Mann demonstrated that by fragmenting ions at high collisional energy in a separate chamber of the instrument, called a C-trap, it is possible to both recover those low-molecular weight ions, and to harness the Orbitrap's accuracy and resolution to do MS/MS. (The LTQ Orbitrap XL, a next-generation instrument, uses a dedicated octapole chamber between the ion trap and the Orbitrap for this purpose.)
According to Mann, HCD spectra "are high-resolution and have much richer fragmentation, so they are much superior [to CID]. But that comes at a cost: to analyze in the Orbitrap, you need 10-times more ions, let's say. So you give up some sensitivity."
As a result, Mann recommends using the typical ion trap-based CID for a first-pass MS/MS analysis, followed by selective, subsequent analyses using HCD.
According to Neil Kelleher, professor of chemistry at the University of Illinois, Urbana-Champaign, the mass spectrometer is just one of three components required for successful PTM analysis; the others are the upstream sample processing and the downstream data analysis.
So even though high-resolution, high-mass accuracy instruments, like the Orbitrap and Kelleher’s lab's 12-Tesla Thermo LTQ FTMS (Kelleher is a consultant for Thermo Fisher Scientific), simplify analyses by providing better data, PTM work requires commitment.
"There's a lot of tricks on the front and back end to do it well," Kelleher says. "If you have a phosphopeptide, do you in fact know the exact site that is phosphorylated, or do you not know that?"
"And that's hard to do right," he adds. "Because it is hard to nail down 10,000 peptides and do it in a meaningful way.”

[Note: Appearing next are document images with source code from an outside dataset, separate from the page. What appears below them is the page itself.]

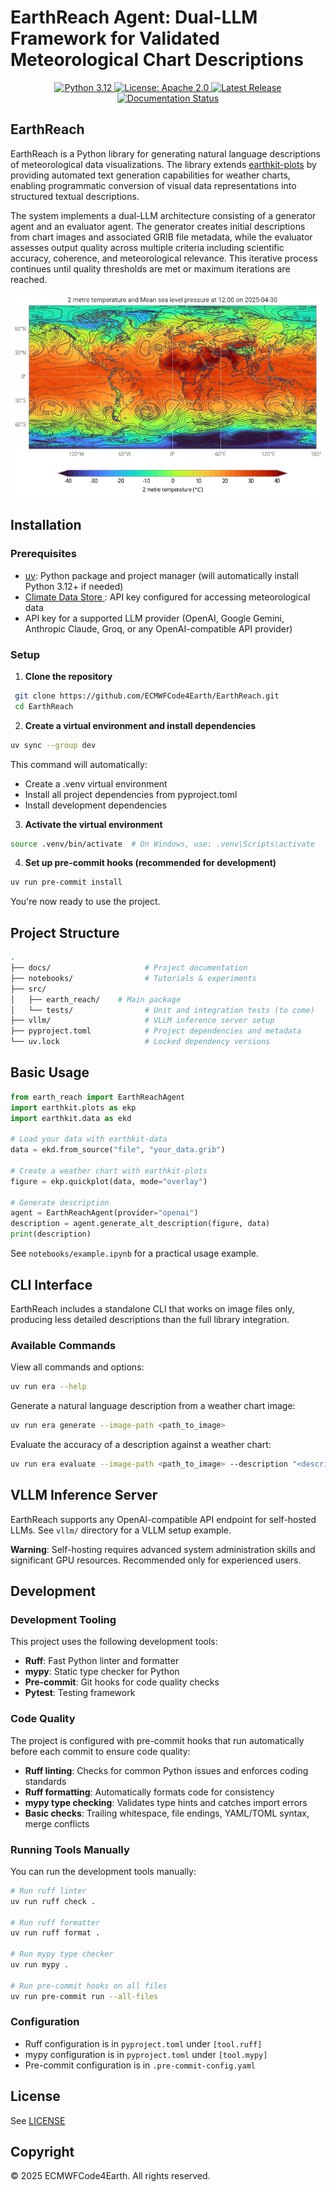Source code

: # EarthReach Agent: Dual-LLM Framework for Validated Meteorological Chart Descriptions

<p align="center">
  <a href="https://www.python.org/downloads/release/python-3120/">
    <img src="https://img.shields.io/badge/python-3.12-blue.svg" alt="Python 3.12">
  </a>
  <a href="https://opensource.org/licenses/apache-2-0">
    <img src="https://img.shields.io/badge/License-Apache%202.0-blue.svg" alt="License: Apache 2.0">
  </a>
  <a href="https://github.com/ECMWFCode4Earth/earthreach/releases">
    <img src="https://img.shields.io/github/v/release/ECMWFCode4Earth/earthreach?color=blue&label=Release&style=flat-square" alt="Latest Release">
  </a>
  <a href="https://earthreach.readthedocs.io/en/latest/?badge=latest">
    <img src="https://readthedocs.org/projects/earthreach/badge/?version=latest" alt="Documentation Status">
  </a>
</p>

## EarthReach

EarthReach is a Python library for generating natural language descriptions of meteorological data visualizations. The library extends [earthkit-plots](https://github.com/ecmwf/earthkit-plots) by providing automated text generation capabilities for weather charts, enabling programmatic conversion of visual data representations into structured textual descriptions.

The system implements a dual-LLM architecture consisting of a generator agent and an evaluator agent. The generator creates initial descriptions from chart images and associated GRIB file metadata, while the evaluator assesses output quality across multiple criteria including scientific accuracy, coherence, and meteorological relevance. This iterative process continues until quality thresholds are met or maximum iterations are reached.

![Global temperature and mean sea level map](./docs/source/_static/example_global_chart.png)

## Installation

### Prerequisites

- [uv](https://docs.astral.sh/uv/): Python package and project manager (will automatically install Python 3.12+ if needed)
- [Climate Data Store ](https://cds.climate.copernicus.eu/how-to-api): API key configured for accessing meteorological data
- API key for a supported LLM provider (OpenAI, Google Gemini, Anthropic Claude, Groq, or any OpenAI-compatible API provider)

### Setup

1. **Clone the repository**
  ```sh
   git clone https://github.com/ECMWFCode4Earth/EarthReach.git
   cd EarthReach
  ```
2. **Create a virtual environment and install dependencies**
  ```sh
  uv sync --group dev
  ```
This command will automatically:
- Create a .venv virtual environment
- Install all project dependencies from pyproject.toml
- Install development dependencies

3. **Activate the virtual environment**
  ```sh
  source .venv/bin/activate  # On Windows, use: .venv\Scripts\activate
  ```

4. **Set up pre-commit hooks (recommended for development)**
  ```sh
  uv run pre-commit install
  ```

You're now ready to use the project.

## Project Structure

```sh
.
├── docs/                     # Project documentation
├── notebooks/                # Tutorials & experiments
├── src/
│   ├── earth_reach/    # Main package
│   └── tests/                # Unit and integration tests (to come)
├── vllm/                     # VLLM inference server setup
├── pyproject.toml            # Project dependencies and metadata
└── uv.lock                   # Locked dependency versions
```

## Basic Usage

```python
from earth_reach import EarthReachAgent
import earthkit.plots as ekp
import earthkit.data as ekd

# Load your data with earthkit-data
data = ekd.from_source("file", "your_data.grib")

# Create a weather chart with earthkit-plots
figure = ekp.quickplot(data, mode="overlay")

# Generate description
agent = EarthReachAgent(provider="openai")
description = agent.generate_alt_description(figure, data)
print(description)
```

See `notebooks/example.ipynb` for a practical usage example.

## CLI Interface

EarthReach includes a standalone CLI that works on image files only, producing less detailed descriptions than the full library integration.

### Available Commands

View all commands and options:
```sh
uv run era --help
```

Generate a natural language description from a weather chart image:
```sh
uv run era generate --image-path <path_to_image>
```

Evaluate the accuracy of a description against a weather chart:

```sh
uv run era evaluate --image-path <path_to_image> --description "<description_string>"
```
## VLLM Inference Server

EarthReach supports any OpenAI-compatible API endpoint for self-hosted LLMs. See `vllm/` directory for a VLLM setup example.

**Warning**: Self-hosting requires advanced system administration skills and significant GPU resources. Recommended only for experienced users.

## Development

### Development Tooling

This project uses the following development tools:

- **Ruff**: Fast Python linter and formatter
- **mypy**: Static type checker for Python
- **Pre-commit**: Git hooks for code quality checks
- **Pytest**: Testing framework

### Code Quality

The project is configured with pre-commit hooks that run automatically before each commit to ensure code quality:

- **Ruff linting**: Checks for common Python issues and enforces coding standards
- **Ruff formatting**: Automatically formats code for consistency
- **mypy type checking**: Validates type hints and catches import errors
- **Basic checks**: Trailing whitespace, file endings, YAML/TOML syntax, merge conflicts

### Running Tools Manually

You can run the development tools manually:

```sh
# Run ruff linter
uv run ruff check .

# Run ruff formatter
uv run ruff format .

# Run mypy type checker
uv run mypy .

# Run pre-commit hooks on all files
uv run pre-commit run --all-files
```

### Configuration

- Ruff configuration is in `pyproject.toml` under `[tool.ruff]`
- mypy configuration is in `pyproject.toml` under `[tool.mypy]`
- Pre-commit configuration is in `.pre-commit-config.yaml`

## License

See [LICENSE](LICENSE)

## Copyright

© 2025 ECMWFCode4Earth. All rights reserved.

Kelleher’s advice: make friends with local experts and technicians with direct access to mass spectrometers, as a thorough analysis will take time. Still, he says, the mass spec itself is not to be underestimated.
"For mass accuracy, the high end is the FTMS, the Porsche if you will," he says. "The middle performer is time-of-flight—a Lexus. And then you have your standalone ion traps, which are like a Honda in terms of resolving power, but acquire data very quickly."
Each level of sophistication (and cost), Kelleher says, provides about a 10-fold improvement in typical mass accuracy, from 0.1 Da for an ion trap, to 0.001 Da for the FTMS—enough to distinguish modifications (such as phosphorylation vs. sulfonation or acetylation vs. trimethylation), which differ by just a few milliDaltons.
"You want to get the best mass accuracy you can afford," he says. "That's most of what you are buying."
References:
1Witze ES et al., “Mapping protein post-translational modifications with mass spectrometry,” Nature Methods, 4(10):798–806, 2007.
2Olsen JV et al, “Higher-energy C-trap dissociation for peptide modification analysis,” Nature Methods, 4(9):709–12, 2007.